Workers cannot waive statutory minimum leave while still employed. Only after a termination notice can they voluntarily forgo compensation for unused days. The BAG ruling sharpens the transparency requirements around any such agreement.
The Information Duty That Never Sleeps
Since 2019, employers have been required to explicitly prod employees to take their leave well before it would expire. Skip that reminder, and the entitlement does not disappear — it rolls over and, upon termination, must be paid out in cash. The practical advice from labour-law experts: send a written nudge after the summer holidays and at the very start of the fourth quarter. Keep proof of every reminder. Only then does the statute of limitations actually start running.
Leave-payout claims are inheritable. The ECJ already settled that in 2014, and German courts have consistently applied the principle. Families can step into the deceased worker’s shoes and demand payment for accrued but untaken leave.
A separate warning comes from the Landesarbeitsgericht Köln. In January 2026, the court ruled that knowingly submitting false statements in a legal proceeding can justify an extraordinary dismissal. The attempted procedural fraud destroys the trust relationship, regardless of how the underlying case eventually turns out.

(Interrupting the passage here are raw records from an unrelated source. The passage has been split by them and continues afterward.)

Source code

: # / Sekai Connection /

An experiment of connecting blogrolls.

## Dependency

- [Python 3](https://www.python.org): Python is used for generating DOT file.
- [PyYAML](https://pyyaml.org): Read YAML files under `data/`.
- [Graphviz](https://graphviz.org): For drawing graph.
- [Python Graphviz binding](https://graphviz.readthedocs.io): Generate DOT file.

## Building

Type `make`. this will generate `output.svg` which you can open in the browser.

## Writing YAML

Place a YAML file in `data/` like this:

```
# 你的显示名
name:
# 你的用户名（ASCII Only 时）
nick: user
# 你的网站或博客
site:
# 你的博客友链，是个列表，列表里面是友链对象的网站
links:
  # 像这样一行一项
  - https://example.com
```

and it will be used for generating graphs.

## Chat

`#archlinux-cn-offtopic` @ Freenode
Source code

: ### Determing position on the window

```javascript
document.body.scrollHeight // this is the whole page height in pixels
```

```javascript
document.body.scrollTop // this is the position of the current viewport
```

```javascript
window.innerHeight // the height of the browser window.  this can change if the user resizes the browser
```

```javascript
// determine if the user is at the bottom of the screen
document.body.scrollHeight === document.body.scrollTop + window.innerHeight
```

Works Council Agreements Under the Microscope
Formal deficits also carry heavy consequences. In January 2026, the BAG struck down a works council agreement because the council had not passed a proper resolution to adopt it — even though the council chair had signed the document. The Landesarbeitsgericht Thüringen followed in March 2026 by tossing out blanket rules that limited consecutive vacation to two weeks. Those rules, the court held, violate the Bundesurlaubsgesetz (Federal Holiday Act).
Taken together, the rulings require employers to audit their holiday-management processes, travel-time classifications and works council formalities. A missed reminder, a sloppy settlement or an improperly ratified agreement can each trigger costly liability.